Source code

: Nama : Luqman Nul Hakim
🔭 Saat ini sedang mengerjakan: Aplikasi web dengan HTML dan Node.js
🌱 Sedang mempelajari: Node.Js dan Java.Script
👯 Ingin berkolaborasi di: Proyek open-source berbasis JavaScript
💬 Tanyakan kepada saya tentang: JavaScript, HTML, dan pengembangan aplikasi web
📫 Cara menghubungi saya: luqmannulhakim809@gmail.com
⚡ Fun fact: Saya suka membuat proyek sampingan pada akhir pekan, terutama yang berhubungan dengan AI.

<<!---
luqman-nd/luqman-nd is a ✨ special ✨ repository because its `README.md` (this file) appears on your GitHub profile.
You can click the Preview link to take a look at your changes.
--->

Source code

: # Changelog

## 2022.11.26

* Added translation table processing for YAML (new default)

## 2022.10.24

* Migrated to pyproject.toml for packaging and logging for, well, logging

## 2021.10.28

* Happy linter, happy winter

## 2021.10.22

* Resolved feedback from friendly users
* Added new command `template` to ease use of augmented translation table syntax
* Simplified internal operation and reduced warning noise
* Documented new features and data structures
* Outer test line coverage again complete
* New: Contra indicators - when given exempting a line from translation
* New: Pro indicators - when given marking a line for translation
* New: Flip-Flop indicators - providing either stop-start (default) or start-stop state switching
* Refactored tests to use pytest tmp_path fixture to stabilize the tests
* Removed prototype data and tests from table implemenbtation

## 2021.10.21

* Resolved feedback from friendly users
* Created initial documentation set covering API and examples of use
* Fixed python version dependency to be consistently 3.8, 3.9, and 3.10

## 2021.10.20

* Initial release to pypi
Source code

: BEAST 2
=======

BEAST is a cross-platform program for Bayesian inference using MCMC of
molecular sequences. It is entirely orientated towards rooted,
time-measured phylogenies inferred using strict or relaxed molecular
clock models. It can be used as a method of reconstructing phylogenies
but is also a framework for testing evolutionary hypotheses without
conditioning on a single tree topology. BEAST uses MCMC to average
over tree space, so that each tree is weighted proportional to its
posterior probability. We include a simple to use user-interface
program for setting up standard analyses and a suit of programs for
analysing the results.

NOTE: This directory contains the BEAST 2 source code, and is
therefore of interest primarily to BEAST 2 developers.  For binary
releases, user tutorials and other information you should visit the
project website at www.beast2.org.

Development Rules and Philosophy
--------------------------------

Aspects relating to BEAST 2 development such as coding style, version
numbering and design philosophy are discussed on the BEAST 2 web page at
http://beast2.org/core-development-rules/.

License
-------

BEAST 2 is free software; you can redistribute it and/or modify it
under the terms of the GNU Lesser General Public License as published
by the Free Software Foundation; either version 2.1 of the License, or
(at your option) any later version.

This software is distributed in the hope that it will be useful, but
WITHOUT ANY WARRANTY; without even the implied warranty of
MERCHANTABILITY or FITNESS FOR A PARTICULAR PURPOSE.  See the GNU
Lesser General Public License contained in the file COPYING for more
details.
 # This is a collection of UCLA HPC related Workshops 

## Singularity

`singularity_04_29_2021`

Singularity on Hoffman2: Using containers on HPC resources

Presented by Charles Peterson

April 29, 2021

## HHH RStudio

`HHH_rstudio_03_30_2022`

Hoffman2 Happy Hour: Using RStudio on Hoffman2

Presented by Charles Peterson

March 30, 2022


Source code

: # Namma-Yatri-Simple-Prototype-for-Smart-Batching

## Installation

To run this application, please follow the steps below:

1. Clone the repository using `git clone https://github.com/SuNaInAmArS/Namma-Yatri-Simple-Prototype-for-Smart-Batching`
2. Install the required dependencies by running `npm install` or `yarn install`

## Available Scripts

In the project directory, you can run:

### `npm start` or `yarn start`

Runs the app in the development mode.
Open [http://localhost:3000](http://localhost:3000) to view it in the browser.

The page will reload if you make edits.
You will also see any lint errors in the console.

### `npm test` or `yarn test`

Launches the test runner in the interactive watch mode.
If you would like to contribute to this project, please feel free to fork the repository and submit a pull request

**Your assignment:** Could you repeat exactly the lines in the listing above from the one with "molecular sequences. It" down to the one with "posterior probability. We"? Include both of those lines.

**Answer for this exercise:**
molecular sequences. It is entirely orientated towards rooted,
time-measured phylogenies inferred using strict or relaxed molecular
clock models. It can be used as a method of reconstructing phylogenies
but is also a framework for testing evolutionary hypotheses without
conditioning on a single tree topology. BEAST uses MCMC to average
over tree space, so that each tree is weighted proportional to its
posterior probability. We include a simple to use user-interface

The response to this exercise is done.